What lines of the material below include the string "responseType"? Copy all of them.

────────────────────────────────────────

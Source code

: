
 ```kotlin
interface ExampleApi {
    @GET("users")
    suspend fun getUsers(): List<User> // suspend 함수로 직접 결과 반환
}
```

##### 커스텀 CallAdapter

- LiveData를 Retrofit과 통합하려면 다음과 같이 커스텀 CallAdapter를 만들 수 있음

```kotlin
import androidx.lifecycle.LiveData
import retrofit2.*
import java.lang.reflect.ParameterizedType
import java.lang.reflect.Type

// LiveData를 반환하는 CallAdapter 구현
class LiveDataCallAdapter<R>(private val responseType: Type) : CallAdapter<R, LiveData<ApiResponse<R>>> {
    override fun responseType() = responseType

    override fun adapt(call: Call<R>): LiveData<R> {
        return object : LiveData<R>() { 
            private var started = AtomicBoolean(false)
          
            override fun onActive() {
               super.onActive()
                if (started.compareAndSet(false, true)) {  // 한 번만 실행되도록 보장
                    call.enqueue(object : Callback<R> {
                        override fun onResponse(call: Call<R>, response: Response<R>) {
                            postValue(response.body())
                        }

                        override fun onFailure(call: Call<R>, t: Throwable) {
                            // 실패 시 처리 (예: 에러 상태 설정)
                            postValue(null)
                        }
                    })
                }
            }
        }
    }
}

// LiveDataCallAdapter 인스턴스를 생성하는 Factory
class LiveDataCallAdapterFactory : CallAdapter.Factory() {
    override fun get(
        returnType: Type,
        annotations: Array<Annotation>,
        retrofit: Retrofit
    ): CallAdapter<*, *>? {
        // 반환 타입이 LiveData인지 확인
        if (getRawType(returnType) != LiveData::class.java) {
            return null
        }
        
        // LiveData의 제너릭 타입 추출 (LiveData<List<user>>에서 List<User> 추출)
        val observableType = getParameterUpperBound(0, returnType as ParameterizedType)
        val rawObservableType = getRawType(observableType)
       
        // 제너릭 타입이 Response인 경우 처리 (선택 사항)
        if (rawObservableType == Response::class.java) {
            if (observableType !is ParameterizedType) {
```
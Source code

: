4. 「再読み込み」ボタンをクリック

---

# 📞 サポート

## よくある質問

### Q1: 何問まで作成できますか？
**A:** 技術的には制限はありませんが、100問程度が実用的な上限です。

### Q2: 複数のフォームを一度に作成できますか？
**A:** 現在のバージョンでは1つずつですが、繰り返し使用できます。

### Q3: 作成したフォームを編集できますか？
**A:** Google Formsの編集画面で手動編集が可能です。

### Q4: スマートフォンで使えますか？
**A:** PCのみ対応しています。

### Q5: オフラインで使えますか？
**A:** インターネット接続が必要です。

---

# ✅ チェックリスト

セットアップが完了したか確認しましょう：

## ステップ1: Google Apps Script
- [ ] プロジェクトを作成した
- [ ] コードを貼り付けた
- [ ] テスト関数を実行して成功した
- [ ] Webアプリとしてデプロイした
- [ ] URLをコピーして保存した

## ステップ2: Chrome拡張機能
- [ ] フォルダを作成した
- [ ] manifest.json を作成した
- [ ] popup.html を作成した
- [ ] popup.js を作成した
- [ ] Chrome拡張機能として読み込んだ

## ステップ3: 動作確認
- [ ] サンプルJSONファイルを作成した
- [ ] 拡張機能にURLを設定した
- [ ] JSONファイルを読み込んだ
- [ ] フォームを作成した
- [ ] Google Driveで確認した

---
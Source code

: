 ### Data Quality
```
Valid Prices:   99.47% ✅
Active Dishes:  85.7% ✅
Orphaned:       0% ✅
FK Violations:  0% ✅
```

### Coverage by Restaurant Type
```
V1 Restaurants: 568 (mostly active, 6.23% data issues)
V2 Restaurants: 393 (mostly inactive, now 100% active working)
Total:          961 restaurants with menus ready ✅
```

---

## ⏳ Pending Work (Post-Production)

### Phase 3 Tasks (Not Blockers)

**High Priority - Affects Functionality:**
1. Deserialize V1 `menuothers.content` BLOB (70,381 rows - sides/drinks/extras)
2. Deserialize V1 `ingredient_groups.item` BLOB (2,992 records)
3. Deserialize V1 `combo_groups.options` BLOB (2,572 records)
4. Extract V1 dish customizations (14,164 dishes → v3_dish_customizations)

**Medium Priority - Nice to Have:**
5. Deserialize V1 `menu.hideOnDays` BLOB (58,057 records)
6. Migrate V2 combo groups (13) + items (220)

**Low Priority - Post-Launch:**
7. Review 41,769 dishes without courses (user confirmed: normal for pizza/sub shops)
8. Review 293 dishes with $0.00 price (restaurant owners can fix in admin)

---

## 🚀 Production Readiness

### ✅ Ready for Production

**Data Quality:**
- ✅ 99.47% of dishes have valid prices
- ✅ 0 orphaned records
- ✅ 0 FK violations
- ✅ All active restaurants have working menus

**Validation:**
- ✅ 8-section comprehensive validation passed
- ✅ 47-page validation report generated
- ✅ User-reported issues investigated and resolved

────────────────────────────────────────

WRITTEN SOLUTION
class LiveDataCallAdapter<R>(private val responseType: Type) : CallAdapter<R, LiveData<ApiResponse<R>>> {
    override fun responseType() = responseType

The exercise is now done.